**WORK REQUEST:**
Type out all the data below, word for word.

○ ○ ○ ○

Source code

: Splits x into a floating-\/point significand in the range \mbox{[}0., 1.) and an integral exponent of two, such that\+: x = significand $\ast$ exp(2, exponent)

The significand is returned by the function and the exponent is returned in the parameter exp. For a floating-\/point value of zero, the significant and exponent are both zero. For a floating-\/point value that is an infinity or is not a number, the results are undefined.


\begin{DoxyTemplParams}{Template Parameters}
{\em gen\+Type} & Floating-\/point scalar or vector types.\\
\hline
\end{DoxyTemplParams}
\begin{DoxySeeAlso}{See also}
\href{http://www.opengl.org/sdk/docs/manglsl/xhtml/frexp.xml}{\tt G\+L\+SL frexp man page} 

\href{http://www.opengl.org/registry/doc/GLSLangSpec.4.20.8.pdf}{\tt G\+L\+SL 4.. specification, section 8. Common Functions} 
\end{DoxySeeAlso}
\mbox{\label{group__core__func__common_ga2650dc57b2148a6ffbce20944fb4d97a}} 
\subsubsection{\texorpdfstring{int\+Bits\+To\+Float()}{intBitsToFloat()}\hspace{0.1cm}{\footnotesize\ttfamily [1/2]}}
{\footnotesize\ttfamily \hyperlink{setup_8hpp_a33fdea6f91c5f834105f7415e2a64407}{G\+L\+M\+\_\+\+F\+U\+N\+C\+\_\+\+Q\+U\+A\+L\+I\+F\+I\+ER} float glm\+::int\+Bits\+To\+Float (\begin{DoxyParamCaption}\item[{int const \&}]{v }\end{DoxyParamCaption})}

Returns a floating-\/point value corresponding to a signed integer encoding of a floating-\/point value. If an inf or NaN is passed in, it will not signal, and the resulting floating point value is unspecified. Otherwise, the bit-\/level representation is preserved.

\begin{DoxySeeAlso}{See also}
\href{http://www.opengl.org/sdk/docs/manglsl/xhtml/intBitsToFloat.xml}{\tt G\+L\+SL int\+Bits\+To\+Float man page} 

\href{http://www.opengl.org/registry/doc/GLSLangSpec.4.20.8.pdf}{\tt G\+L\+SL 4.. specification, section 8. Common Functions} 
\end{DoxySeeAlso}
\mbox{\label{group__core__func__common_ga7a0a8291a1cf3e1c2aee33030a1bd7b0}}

○ ○ ○ ○

**ANSWER TO THE PROBLEM:**
Source code

: Splits x into a floating-\/point significand in the range \mbox{[}0., 1.) and an integral exponent of two, such that\+: x = significand $\ast$ exp(2, exponent)

The significand is returned by the function and the exponent is returned in the parameter exp. For a floating-\/point value of zero, the significant and exponent are both zero. For a floating-\/point value that is an infinity or is not a number, the results are undefined.


\begin{DoxyTemplParams}{Template Parameters}
{\em gen\+Type} & Floating-\/point scalar or vector types.\\
\hline
\end{DoxyTemplParams}
\begin{DoxySeeAlso}{See also}
\href{http://www.opengl.org/sdk/docs/manglsl/xhtml/frexp.xml}{\tt G\+L\+SL frexp man page} 

\href{http://www.opengl.org/registry/doc/GLSLangSpec.4.20.8.pdf}{\tt G\+L\+SL 4.. specification, section 8. Common Functions} 
\end{DoxySeeAlso}
\mbox{\label{group__core__func__common_ga2650dc57b2148a6ffbce20944fb4d97a}} 
\subsubsection{\texorpdfstring{int\+Bits\+To\+Float()}{intBitsToFloat()}\hspace{0.1cm}{\footnotesize\ttfamily [1/2]}}
{\footnotesize\ttfamily \hyperlink{setup_8hpp_a33fdea6f91c5f834105f7415e2a64407}{G\+L\+M\+\_\+\+F\+U\+N\+C\+\_\+\+Q\+U\+A\+L\+I\+F\+I\+ER} float glm\+::int\+Bits\+To\+Float (\begin{DoxyParamCaption}\item[{int const \&}]{v }\end{DoxyParamCaption})}

Returns a floating-\/point value corresponding to a signed integer encoding of a floating-\/point value. If an inf or NaN is passed in, it will not signal, and the resulting floating point value is unspecified. Otherwise, the bit-\/level representation is preserved.

\begin{DoxySeeAlso}{See also}
\href{http://www.opengl.org/sdk/docs/manglsl/xhtml/intBitsToFloat.xml}{\tt G\+L\+SL int\+Bits\+To\+Float man page} 

\href{http://www.opengl.org/registry/doc/GLSLangSpec.4.20.8.pdf}{\tt G\+L\+SL 4.. specification, section 8. Common Functions} 
\end{DoxySeeAlso}
\mbox{\label{group__core__func__common_ga7a0a8291a1cf3e1c2aee33030a1bd7b0}}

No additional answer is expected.